Toutefois, à Genève, si les mobilisations n'ont pas été plus massives ce jour que le précédent, elles ont eu lieu : chaque jour OWINFS, Via Campesina, S2B ont organisé un "lobby tour" à travers Genève, manifestation sillonnant la ville et faisant des stations devant des banques, des semenciers génétiques et autres criminels : hier les banques, aujourd'hui les semenciers, demain les chimiquiers et autres entreprises attentant à l'environnement. Cette manifestation, très suivie, a mobilisé aussi beaucoup de police (y compris un hélicoptère). A l'intérieur du centre de conférence, une action symbolique a été menée, montrant Pascal Lamy confronté au fantôme de l'OMC.

Demain sera le dernier jour prévu à cette rencontre, mais on le sait déjà : l'OMC n'aura apporté aucune solution ; le combat continue.

Frédéric Viale

1- "Accepter la formule Suisse" : dans le jargon OMC, la formule Suisse renvoie à la proposition de couper les tarifs douaniers des produits non-agricoles en pourcentage, ce qui est très défavorable aux pays pratiquant les taux plus élevés, comme la plupart des pays en voie de développement. Le qualificatif de Suisse renvoie à d'autres supputations : certains en tiennent pour la version que cette formule vient de ce pays; d'autres prétendent qu'elle a été élaborée à Genève, siège de l'OMC. Personnellement, j'en tiens pour cette explication. Mais d'autres auront d'autres légendes à présenter.

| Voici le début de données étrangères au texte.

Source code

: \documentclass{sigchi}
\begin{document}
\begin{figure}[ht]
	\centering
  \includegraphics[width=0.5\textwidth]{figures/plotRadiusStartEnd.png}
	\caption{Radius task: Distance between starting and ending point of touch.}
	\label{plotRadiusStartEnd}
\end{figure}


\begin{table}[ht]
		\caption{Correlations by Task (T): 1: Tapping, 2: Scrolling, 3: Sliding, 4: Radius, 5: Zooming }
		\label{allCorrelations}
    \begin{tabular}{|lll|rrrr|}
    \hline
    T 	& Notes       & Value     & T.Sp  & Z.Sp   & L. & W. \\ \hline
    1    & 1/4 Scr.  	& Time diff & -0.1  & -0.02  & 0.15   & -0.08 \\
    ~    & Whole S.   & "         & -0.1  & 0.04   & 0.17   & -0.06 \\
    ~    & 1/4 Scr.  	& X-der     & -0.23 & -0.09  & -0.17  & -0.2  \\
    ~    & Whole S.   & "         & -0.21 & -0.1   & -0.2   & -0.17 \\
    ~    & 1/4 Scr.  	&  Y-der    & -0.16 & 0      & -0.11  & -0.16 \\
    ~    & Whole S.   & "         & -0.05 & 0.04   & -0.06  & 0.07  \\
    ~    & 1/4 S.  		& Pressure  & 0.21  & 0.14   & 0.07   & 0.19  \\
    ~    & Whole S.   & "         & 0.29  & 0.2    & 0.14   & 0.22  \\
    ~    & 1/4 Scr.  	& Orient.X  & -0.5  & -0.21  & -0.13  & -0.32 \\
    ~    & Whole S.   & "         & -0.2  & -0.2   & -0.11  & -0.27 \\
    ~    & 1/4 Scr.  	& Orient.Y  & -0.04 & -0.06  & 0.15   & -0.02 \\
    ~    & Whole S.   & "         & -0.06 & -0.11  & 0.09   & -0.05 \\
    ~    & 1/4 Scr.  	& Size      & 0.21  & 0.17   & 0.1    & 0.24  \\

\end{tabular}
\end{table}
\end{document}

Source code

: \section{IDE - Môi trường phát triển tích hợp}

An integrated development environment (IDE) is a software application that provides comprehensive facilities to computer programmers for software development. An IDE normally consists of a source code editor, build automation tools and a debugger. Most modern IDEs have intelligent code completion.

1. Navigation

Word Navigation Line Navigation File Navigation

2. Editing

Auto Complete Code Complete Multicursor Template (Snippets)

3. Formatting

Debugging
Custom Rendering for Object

2-"Le mode 4 de l'AGCS" : dans le jargon de l'Accord général du commerce des services (AGCS), le mode 4 est la quatrième façon répertoriée de rendre un service, et permet à des entreprises de prester des services trans-frontières en utilisant des personnels étrangers, à des conditions que l'accord se garde bien de préciser.

3- Lors de sa conférence de presse ONG avant l'ouverture ; puis lors de l'ouverture.

4- Dans le cadre du symposim ICTSD, organisé par IATP, 1er décembre 2009.